Durante a manhã, as delegações se apresentaram para um plenário com mais de mil indígenas – que chegaram nesta sexta-feira, 15. “Não queremos mineração em nossas terras; não desejamos vender a nossa natureza; não queremos saber de hidrelétricas: Kayapó não veio aqui só para mostrar costumes. Viemos para dar o recado de que não estamos gostando do que o governo faz e vamos ir para a luta”, disse a liderança Megaron Txucarramãe, do Mato Grosso. Do vizinho Mato Grosso do Sul, lideranças Guarani Kaiowá protestaram contra a violência no estado e pela demarcação das terras de ocupação tradicional. 

 

Sônia Guajajara, integrante da Articulação dos Povos Indígenas Brasileiros (Apib), apontou que as ações desenvolvimentistas do governo federal não são responsáveis e tampouco levam em consideração o meio ambiente. “Os indígenas são preservadores naturais, pois não sabemos viver longe da terra, dos rios, das matas.

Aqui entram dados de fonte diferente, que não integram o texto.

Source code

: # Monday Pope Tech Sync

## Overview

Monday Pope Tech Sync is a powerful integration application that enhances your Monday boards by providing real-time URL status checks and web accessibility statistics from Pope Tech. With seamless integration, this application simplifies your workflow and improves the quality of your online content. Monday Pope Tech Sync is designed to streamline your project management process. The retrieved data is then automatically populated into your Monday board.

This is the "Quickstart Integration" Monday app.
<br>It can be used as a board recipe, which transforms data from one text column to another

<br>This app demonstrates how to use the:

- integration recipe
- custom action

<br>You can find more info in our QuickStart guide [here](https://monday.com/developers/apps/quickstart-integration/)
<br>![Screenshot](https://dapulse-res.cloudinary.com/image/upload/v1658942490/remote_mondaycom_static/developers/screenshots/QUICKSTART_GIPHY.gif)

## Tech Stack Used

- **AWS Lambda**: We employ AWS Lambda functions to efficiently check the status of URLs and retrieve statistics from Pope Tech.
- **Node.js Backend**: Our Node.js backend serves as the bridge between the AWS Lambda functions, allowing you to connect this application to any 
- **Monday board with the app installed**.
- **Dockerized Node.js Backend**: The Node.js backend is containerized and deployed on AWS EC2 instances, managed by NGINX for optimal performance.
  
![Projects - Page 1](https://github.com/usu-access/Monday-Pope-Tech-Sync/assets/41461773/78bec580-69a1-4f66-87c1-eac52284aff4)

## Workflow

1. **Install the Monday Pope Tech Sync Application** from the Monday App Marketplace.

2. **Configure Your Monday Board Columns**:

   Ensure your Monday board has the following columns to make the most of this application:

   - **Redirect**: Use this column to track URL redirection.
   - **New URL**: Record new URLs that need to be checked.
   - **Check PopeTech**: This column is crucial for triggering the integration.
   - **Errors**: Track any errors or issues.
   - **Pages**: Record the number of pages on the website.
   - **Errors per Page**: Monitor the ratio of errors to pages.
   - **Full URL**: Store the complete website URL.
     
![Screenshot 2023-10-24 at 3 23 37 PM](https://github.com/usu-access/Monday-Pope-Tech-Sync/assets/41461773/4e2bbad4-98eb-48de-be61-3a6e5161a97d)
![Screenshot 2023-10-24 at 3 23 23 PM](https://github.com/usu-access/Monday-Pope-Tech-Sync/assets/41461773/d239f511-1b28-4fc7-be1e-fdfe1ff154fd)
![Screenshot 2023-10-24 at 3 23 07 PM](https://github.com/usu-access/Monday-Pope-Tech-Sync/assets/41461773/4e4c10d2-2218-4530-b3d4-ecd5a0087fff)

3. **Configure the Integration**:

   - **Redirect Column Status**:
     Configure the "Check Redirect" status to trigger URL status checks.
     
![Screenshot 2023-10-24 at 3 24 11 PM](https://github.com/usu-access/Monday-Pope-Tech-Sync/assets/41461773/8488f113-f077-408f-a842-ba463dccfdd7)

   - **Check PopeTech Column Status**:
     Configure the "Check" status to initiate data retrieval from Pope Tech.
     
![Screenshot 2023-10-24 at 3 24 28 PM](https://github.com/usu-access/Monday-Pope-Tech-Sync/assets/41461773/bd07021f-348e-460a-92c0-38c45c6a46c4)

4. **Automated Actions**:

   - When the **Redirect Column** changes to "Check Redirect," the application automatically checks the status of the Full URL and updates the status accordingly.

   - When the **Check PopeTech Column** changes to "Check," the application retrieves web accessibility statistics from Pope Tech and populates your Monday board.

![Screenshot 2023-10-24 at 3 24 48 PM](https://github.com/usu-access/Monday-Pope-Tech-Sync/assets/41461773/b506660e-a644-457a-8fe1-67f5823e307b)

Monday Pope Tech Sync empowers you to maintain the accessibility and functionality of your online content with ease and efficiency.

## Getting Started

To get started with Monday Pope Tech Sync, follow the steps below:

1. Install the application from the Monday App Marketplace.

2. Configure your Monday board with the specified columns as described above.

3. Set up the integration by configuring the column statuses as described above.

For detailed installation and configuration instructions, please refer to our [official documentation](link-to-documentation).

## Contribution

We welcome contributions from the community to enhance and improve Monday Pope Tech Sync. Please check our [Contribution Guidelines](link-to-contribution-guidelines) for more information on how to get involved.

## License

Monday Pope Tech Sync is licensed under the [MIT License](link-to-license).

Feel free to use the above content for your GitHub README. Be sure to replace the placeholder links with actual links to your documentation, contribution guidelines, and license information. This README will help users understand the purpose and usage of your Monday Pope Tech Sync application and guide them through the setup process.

Não exploramos o meio ambiente, mas mantemos uma relação de troca. Temos muito a ensinar e queremos ser ouvidos, com nossos direitos preservados”, declara.

 

Temas como a Convenção 169 da Organização Internacional do Trabalho (OIT), que define, entre outros pontos, a consulta prévia aos povos indígenas que tiverem terras impactadas por obras de grande empreendimento, serão debatidos na Rio+20.

 

A construtora Oderbrecht, o consórcio Norte Energia, a mineradora Vale e madeireiras do Acre participam da atividade, em local a 40 km da Cúpula e protegido pelo Exército: a intenção é mascarar as destruições ambientais e sociais causadas pelas ações destes grupos, destacados executores do Programa de Aceleração do Crescimento (PAC) e, ao mesmo tempo, símbolos da opção de desenvolvimento adotado pelo governo federal.

 

Quem desembarca no Rio de Janeiro é inundado de propagandas das principais causadoras de impactos irreversíveis em terras e comunidades indígenas; se liga a televisão. A campanha destas corporações é de respeito à natureza e aos povos que nela vivem, mas a verdade é bem diferente daquilo que está para inglês ver na Rio+20.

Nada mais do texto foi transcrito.